The information technology-business process management industry remains a key driver of the market with 62.5 percent take-up of 2021, compared to corporate occupiers with 36.6-percent take up, specifically those that cater to the healthcare, financial services, e-commerce and engineering industries.

De los Reyes said the rental market was firming up, with the gap between headline and transacted rents narrowing from 19.9 percent in the third quarter to 4 percent in the fourth quarter.

The retail sector is also expected to sustain positive performance, with sustained easing of vacancy levels across Metro Manila with retail store openings taking advantage of the holiday season.

“Store openings have outpaced closures, with a huge chunk of that coming from IKEA opening around 65,000 sqm of retail space. There are still some store closures, around 10,000 sqm, but more than half of that are relocations and renovations as retailers refresh their stores and prepare for expansion,” de los Reyes said.

Expansions drive store openings, and the top retail categories driving store expansions are food and beverage at 26.6 percent, followed by home appliances and furniture at 21.5 percent. Other retail categories driving expansions include beauty and wellness, 13.9 percent; clothing and apparel, 10.1 percent; and, sports and fitness, 5.1 percent, with both foreign and local brands expanding their presence in Metro Manila.

Retail rentals are declining which helped prop up mall occupancy. Flexible lease terms are continuing, with mall operators providing discounts in rentals for occupiers as opportunities in e-commerce drove sellers/merchants to pivot to the virtual platform.
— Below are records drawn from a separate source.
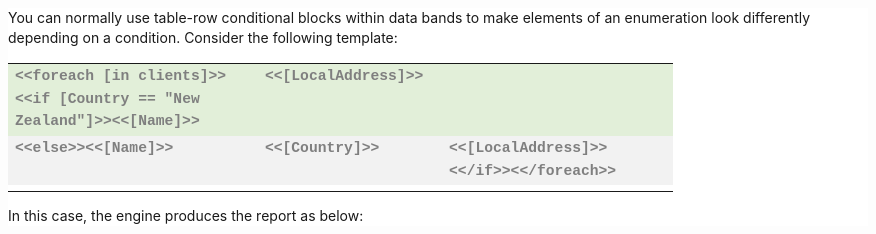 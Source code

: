 You can normally use table-row conditional blocks within data bands to make elements of an enumeration look differently depending on a condition. Consider the following template:

<table cellspacing="0" cellpadding="0" style="border-collapse: collapse; margin-left: 0pt;"><tbody><tr><td style="background-color: rgb(226, 239, 217);"><p style="margin-top: 0pt; margin-right: 0pt; margin-bottom: 0pt; margin-left: 0pt;"><span style="color: rgb(127, 127, 127); font-family: &quot;Courier New&quot;; font-size: 11pt; font-weight: bold;">&lt;&lt;foreach [in clients]&gt;&gt;&lt;&lt;if [</span><span style="color: rgb(127, 127, 127); font-family: &quot;Courier New&quot;; font-size: 11pt; font-weight: bold;">Country</span><span style="color: rgb(127, 127, 127); font-family: &quot;Courier New&quot;; font-size: 11pt; font-weight: bold;"> == "New Zealand"]&gt;&gt;&lt;&lt;[</span><span style="color: rgb(127, 127, 127); font-family: &quot;Courier New&quot;; font-size: 11pt; font-weight: bold;">Name</span><span style="color: rgb(127, 127, 127); font-family: &quot;Courier New&quot;; font-size: 11pt; font-weight: bold;">]&gt;&gt;</span></p></td><td colspan="2" style="background-color: rgb(226, 239, 217);"><p style="margin-top: 0pt; margin-right: 0pt; margin-bottom: 0pt; margin-left: 0pt;"><span style="color: rgb(127, 127, 127); font-family: &quot;Courier New&quot;; font-size: 11pt; font-weight: bold;">&lt;&lt;[</span><span style="color: rgb(127, 127, 127); font-family: &quot;Courier New&quot;; font-size: 11pt; font-weight: bold;">LocalAddress</span><span style="color: rgb(127, 127, 127); font-family: &quot;Courier New&quot;; font-size: 11pt; font-weight: bold;">]&gt;&gt;</span></p></td></tr><tr><td style="background-color: rgb(242, 242, 242);"><p style="margin-top: 0pt; margin-right: 0pt; margin-bottom: 0pt; margin-left: 0pt;"><span style="color: rgb(127, 127, 127); font-family: &quot;Courier New&quot;; font-size: 11pt; font-weight: bold;">&lt;&lt;else&gt;&gt;&lt;&lt;[</span><span style="color: rgb(127, 127, 127); font-family: &quot;Courier New&quot;; font-size: 11pt; font-weight: bold;">Name</span><span style="color: rgb(127, 127, 127); font-family: &quot;Courier New&quot;; font-size: 11pt; font-weight: bold;">]&gt;&gt;</span></p></td><td style="background-color: rgb(242, 242, 242);"><p style="margin-top: 0pt; margin-right: 0pt; margin-bottom: 0pt; margin-left: 0pt;"><span style="color: rgb(127, 127, 127); font-family: &quot;Courier New&quot;; font-size: 11pt; font-weight: bold;">&lt;&lt;[</span><span style="color: rgb(127, 127, 127); font-family: &quot;Courier New&quot;; font-size: 11pt; font-weight: bold;">Country</span><span style="color: rgb(127, 127, 127); font-family: &quot;Courier New&quot;; font-size: 11pt; font-weight: bold;">]&gt;&gt;</span></p></td><td style="background-color: rgb(242, 242, 242);"><p style="margin-top: 0pt; margin-right: 0pt; margin-bottom: 0pt; margin-left: 0pt;"><span style="color: rgb(127, 127, 127); font-family: &quot;Courier New&quot;; font-size: 11pt; font-weight: bold;">&lt;&lt;[</span><span style="color: rgb(127, 127, 127); font-family: &quot;Courier New&quot;; font-size: 11pt; font-weight: bold;">LocalAddress</span><span style="color: rgb(127, 127, 127); font-family: &quot;Courier New&quot;; font-size: 11pt; font-weight: bold;">]&gt;&gt;&lt;&lt;/if&gt;&gt;&lt;&lt;/foreach&gt;&gt;</span></p></td></tr><tr style="height: 0pt;"><td style="width: 176.95pt; border-top-color: initial; border-top-style: none; border-top-width: initial; border-right-color: initial; border-right-style: none; border-right-width: initial; border-bottom-color: initial; border-bottom-style: none; border-bottom-width: initial; border-left-color: initial; border-left-style: none; border-left-width: initial;"></td><td style="width: 127.6pt; border-top-color: initial; border-top-style: none; border-top-width: initial; border-right-color: initial; border-right-style: none; border-right-width: initial; border-bottom-color: initial; border-bottom-style: none; border-bottom-width: initial; border-left-color: initial; border-left-style: none; border-left-width: initial;"></td><td style="width: 162.7pt; border-top-color: initial; border-top-style: none; border-top-width: initial; border-right-color: initial; border-right-style: none; border-right-width: initial; border-bottom-color: initial; border-bottom-style: none; border-bottom-width: initial; border-left-color: initial; border-left-style: none; border-left-width: initial;"></td></tr></tbody></table>

In this case, the engine produces the report as below:
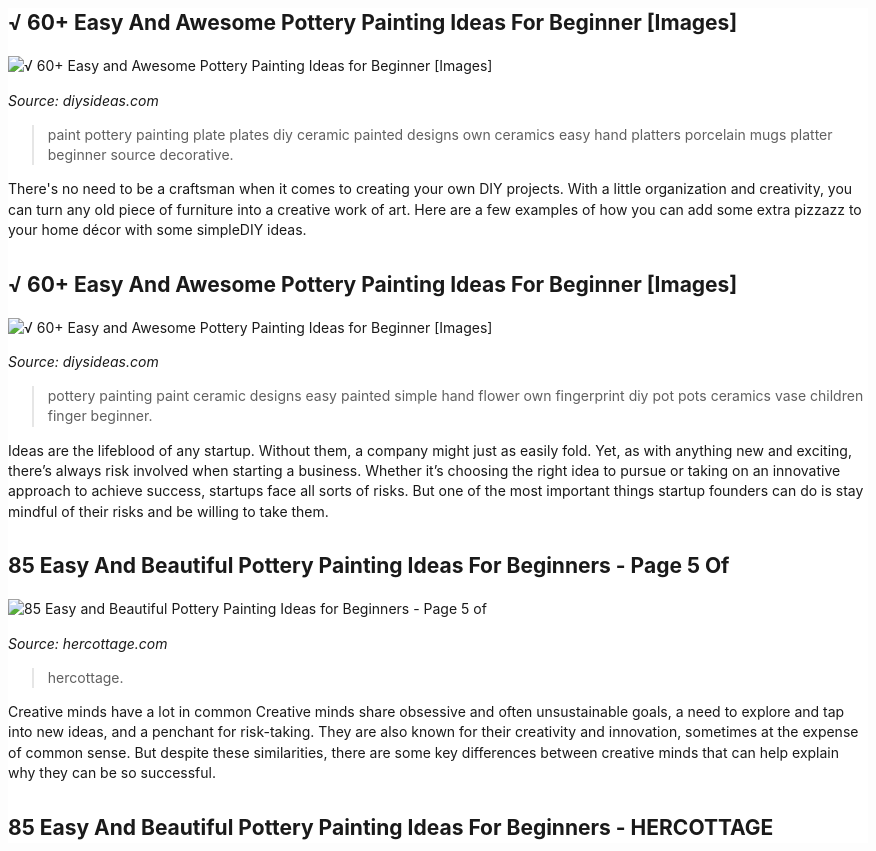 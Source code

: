     
## √ 60+ Easy And Awesome Pottery Painting Ideas For Beginner [Images]

<img loading=lazy src="https://thedestinyformula.com/wp-content/uploads/2019/01/4bd4b820934490a30743a252311fe5c9.jpg" onerror="this.onerror=null;this.src='https://tse4.mm.bing.net/th?id=OIP.fo5LTr5EAILAdzRbm9KwEwHaJ4&amp;pid=15.1';" alt="√ 60+ Easy and Awesome Pottery Painting Ideas for Beginner [Images]">

_Source: diysideas.com_

>paint pottery painting plate plates diy ceramic painted designs own ceramics easy hand platters porcelain mugs platter beginner source decorative. 

	

There's no need to be a craftsman when it comes to creating your own DIY projects. With a little organization and creativity, you can turn any old piece of furniture into a creative work of art. Here are a few examples of how you can add some extra pizzazz to your home décor with some simpleDIY ideas.

    
## √ 60+ Easy And Awesome Pottery Painting Ideas For Beginner [Images]

<img loading=lazy src="https://thedestinyformula.com/wp-content/uploads/2019/01/06c6942d06d05d41e6119657e68452c3.jpg" onerror="this.onerror=null;this.src='https://tse3.mm.bing.net/th?id=OIP.U_t9dS6olZmHzmN5Oc1LHAHaJM&amp;pid=15.1';" alt="√ 60+ Easy and Awesome Pottery Painting Ideas for Beginner [Images]">

_Source: diysideas.com_

>pottery painting paint ceramic designs easy painted simple hand flower own fingerprint diy pot pots ceramics vase children finger beginner. 

	

Ideas are the lifeblood of any startup. Without them, a company might just as easily fold. Yet, as with anything new and exciting, there’s always risk involved when starting a business. Whether it’s choosing the right idea to pursue or taking on an innovative approach to achieve success, startups face all sorts of risks. But one of the most important things startup founders can do is stay mindful of their risks and be willing to take them.

    
## 85 Easy And Beautiful Pottery Painting Ideas For Beginners - Page 5 Of

<img loading=lazy src="https://www.hercottage.com/wp-content/uploads/2019/07/Easy-and-Beautiful-Pottery-Painting-Ideas-for-Beginners-82.png" onerror="this.onerror=null;this.src='https://tse4.mm.bing.net/th?id=OIP.ytShqoK3k_ByCMNZzHiEPwHaJ4&amp;pid=15.1';" alt="85 Easy and Beautiful Pottery Painting Ideas for Beginners - Page 5 of">

_Source: hercottage.com_

>hercottage. 

	

Creative minds have a lot in common
Creative minds share obsessive and often unsustainable goals, a need to explore and tap into new ideas, and a penchant for risk-taking. They are also known for their creativity and innovation, sometimes at the expense of common sense. But despite these similarities, there are some key differences between creative minds that can help explain why they can be so successful.

    
## 85 Easy And Beautiful Pottery Painting Ideas For Beginners - HERCOTTAGE
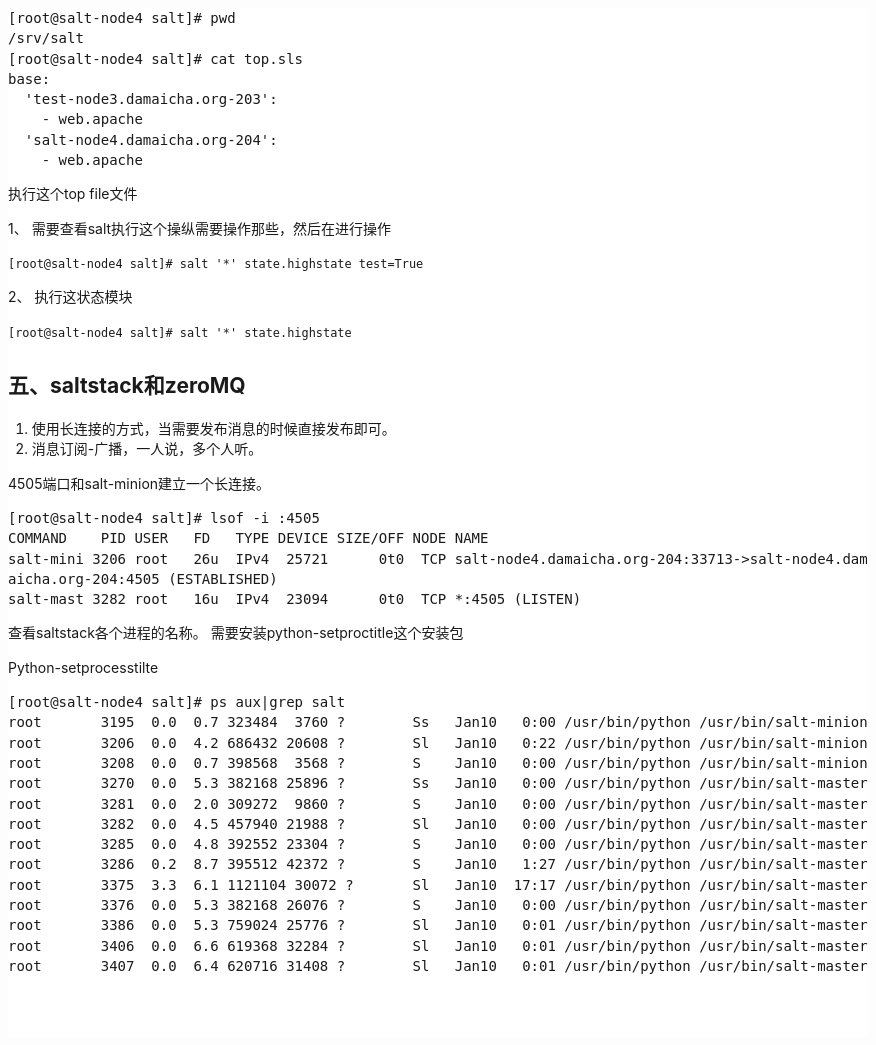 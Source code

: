 <pre>
[root@salt-node4 salt]# pwd
/srv/salt
[root@salt-node4 salt]# cat top.sls 
base:
  'test-node3.damaicha.org-203':
    - web.apache
  'salt-node4.damaicha.org-204':
    - web.apache 
</pre>

执行这个top file文件

1、 需要查看salt执行这个操纵需要操作那些，然后在进行操作

	[root@salt-node4 salt]# salt '*' state.highstate test=True
2、 执行这状态模块

	[root@salt-node4 salt]# salt '*' state.highstate
	

## 五、saltstack和zeroMQ
1. 使用长连接的方式，当需要发布消息的时候直接发布即可。
2. 消息订阅-广播，一人说，多个人听。


4505端口和salt-minion建立一个长连接。
<pre>
[root@salt-node4 salt]# lsof -i :4505
COMMAND    PID USER   FD   TYPE DEVICE SIZE/OFF NODE NAME
salt-mini 3206 root   26u  IPv4  25721      0t0  TCP salt-node4.damaicha.org-204:33713->salt-node4.damaicha.org-204:4505 (ESTABLISHED)
salt-mast 3282 root   16u  IPv4  23094      0t0  TCP *:4505 (LISTEN)
</pre>

查看saltstack各个进程的名称。
需要安装python-setproctitle这个安装包

Python-setprocesstilte
<pre>
[root@salt-node4 salt]# ps aux|grep salt
root       3195  0.0  0.7 323484  3760 ?        Ss   Jan10   0:00 /usr/bin/python /usr/bin/salt-minion
root       3206  0.0  4.2 686432 20608 ?        Sl   Jan10   0:22 /usr/bin/python /usr/bin/salt-minion
root       3208  0.0  0.7 398568  3568 ?        S    Jan10   0:00 /usr/bin/python /usr/bin/salt-minion
root       3270  0.0  5.3 382168 25896 ?        Ss   Jan10   0:00 /usr/bin/python /usr/bin/salt-master
root       3281  0.0  2.0 309272  9860 ?        S    Jan10   0:00 /usr/bin/python /usr/bin/salt-master
root       3282  0.0  4.5 457940 21988 ?        Sl   Jan10   0:00 /usr/bin/python /usr/bin/salt-master
root       3285  0.0  4.8 392552 23304 ?        S    Jan10   0:00 /usr/bin/python /usr/bin/salt-master
root       3286  0.2  8.7 395512 42372 ?        S    Jan10   1:27 /usr/bin/python /usr/bin/salt-master
root       3375  3.3  6.1 1121104 30072 ?       Sl   Jan10  17:17 /usr/bin/python /usr/bin/salt-master
root       3376  0.0  5.3 382168 26076 ?        S    Jan10   0:00 /usr/bin/python /usr/bin/salt-master
root       3386  0.0  5.3 759024 25776 ?        Sl   Jan10   0:01 /usr/bin/python /usr/bin/salt-master
root       3406  0.0  6.6 619368 32284 ?        Sl   Jan10   0:01 /usr/bin/python /usr/bin/salt-master
root       3407  0.0  6.4 620716 31408 ?        Sl   Jan10   0:01 /usr/bin/python /usr/bin/salt-master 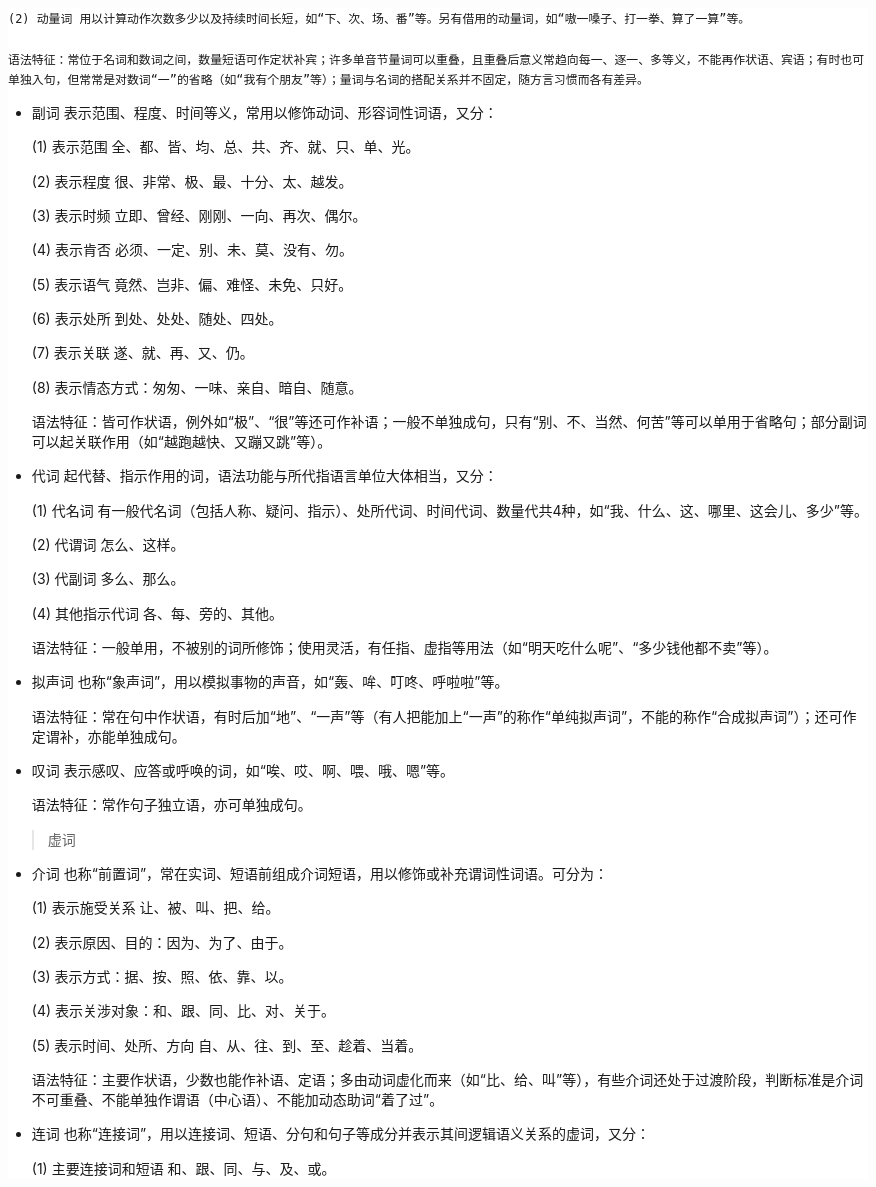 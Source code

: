 	(2)	动量词 用以计算动作次数多少以及持续时间长短，如“下、次、场、番”等。另有借用的动量词，如“嗷一嗓子、打一拳、算了一算”等。

	语法特征：常位于名词和数词之间，数量短语可作定状补宾；许多单音节量词可以重叠，且重叠后意义常趋向每一、逐一、多等义，不能再作状语、宾语；有时也可单独入句，但常常是对数词“一”的省略（如“我有个朋友”等）；量词与名词的搭配关系并不固定，随方言习惯而各有差异。

-	副词 表示范围、程度、时间等义，常用以修饰动词、形容词性词语，又分：

	(1)	表示范围 全、都、皆、均、总、共、齐、就、只、单、光。

	(2)	表示程度 很、非常、极、最、十分、太、越发。

	(3)	表示时频 立即、曾经、刚刚、一向、再次、偶尔。

	(4)	表示肯否 必须、一定、别、未、莫、没有、勿。

	(5)	表示语气 竟然、岂非、偏、难怪、未免、只好。

	(6)	表示处所 到处、处处、随处、四处。

	(7)	表示关联 遂、就、再、又、仍。

	(8)	表示情态方式：匆匆、一味、亲自、暗自、随意。

	语法特征：皆可作状语，例外如“极”、“很”等还可作补语；一般不单独成句，只有“别、不、当然、何苦”等可以单用于省略句；部分副词可以起关联作用（如“越跑越快、又蹦又跳”等）。

- 代词 起代替、指示作用的词，语法功能与所代指语言单位大体相当，又分：
	
	(1)	代名词 有一般代名词（包括人称、疑问、指示）、处所代词、时间代词、数量代共4种，如“我、什么、这、哪里、这会儿、多少”等。
	
	(2)	代谓词 怎么、这样。
	
	(3)	代副词 多么、那么。
	
	(4)	其他指示代词 各、每、旁的、其他。

	语法特征：一般单用，不被别的词所修饰；使用灵活，有任指、虚指等用法（如“明天吃什么呢”、“多少钱他都不卖”等）。

-	拟声词 也称“象声词”，用以模拟事物的声音，如“轰、哞、叮咚、呼啦啦”等。

	语法特征：常在句中作状语，有时后加“地”、“一声”等（有人把能加上“一声”的称作“单纯拟声词”，不能的称作“合成拟声词”）；还可作定谓补，亦能单独成句。

-	叹词 表示感叹、应答或呼唤的词，如“唉、哎、啊、喂、哦、嗯”等。

	语法特征：常作句子独立语，亦可单独成句。

> 虚词

-	介词 也称“前置词”，常在实词、短语前组成介词短语，用以修饰或补充谓词性词语。可分为：

	(1)	表示施受关系 让、被、叫、把、给。
	
	(2)	表示原因、目的：因为、为了、由于。
	
	(3)	表示方式：据、按、照、依、靠、以。
	
	(4)	表示关涉对象：和、跟、同、比、对、关于。
	
	(5)	表示时间、处所、方向 自、从、往、到、至、趁着、当着。

	语法特征：主要作状语，少数也能作补语、定语；多由动词虚化而来（如“比、给、叫”等），有些介词还处于过渡阶段，判断标准是介词不可重叠、不能单独作谓语（中心语）、不能加动态助词“着了过”。

-	连词 也称“连接词”，用以连接词、短语、分句和句子等成分并表示其间逻辑语义关系的虚词，又分：

	(1)	主要连接词和短语 和、跟、同、与、及、或。
	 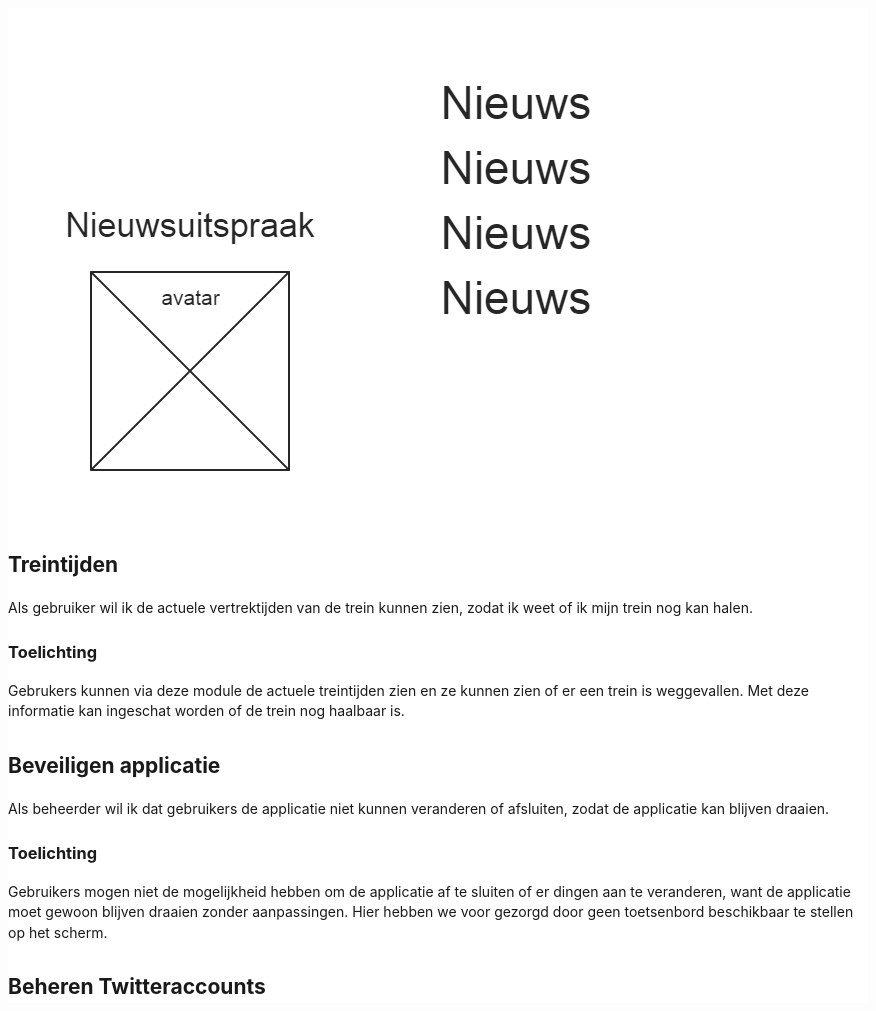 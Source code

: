 ![Nieuws](images/schermontwerpen/nieuwsmodule.png)

## Treintijden

Als gebruiker wil ik de actuele vertrektijden van de trein kunnen zien, zodat ik weet of ik mijn trein nog kan halen.

### Toelichting

Gebrukers kunnen via deze module de actuele treintijden zien en ze kunnen zien of er een trein is weggevallen. Met deze informatie kan ingeschat worden of de trein nog haalbaar is.

## Beveiligen applicatie

Als beheerder wil ik dat gebruikers de applicatie niet kunnen veranderen of afsluiten, zodat de applicatie kan blijven draaien.

### Toelichting

Gebruikers mogen niet de mogelijkheid hebben om de applicatie af te sluiten of er dingen aan te veranderen, want de applicatie moet gewoon blijven draaien zonder aanpassingen.
Hier hebben we voor gezorgd door geen toetsenbord beschikbaar te stellen op het scherm.

## Beheren Twitteraccounts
JLL said there was a significant easing of vacancy rate in residential condominiums from 6.8 percent in the third quarter to 5.1 percent in the fourth quarter because of relaxed restrictions and higher return to office.

“Return to office has led to the increase in demand from professionals working in the business hubs, who may have reactivated their leases or are looking for accommodation near their workplace,” said de los Reyes.

The midscale segment improved with rent inching up to P770 per sqm, while upscale and luxury registered higher vacancy with rent at around P1,029 per sqm.

Overall prices registered mixed performance, with increasing prices for ready-for-occupancy properties in the midscale and luxury segments, decreasing price for pre-selling midscale and an increase for pre-selling luxury.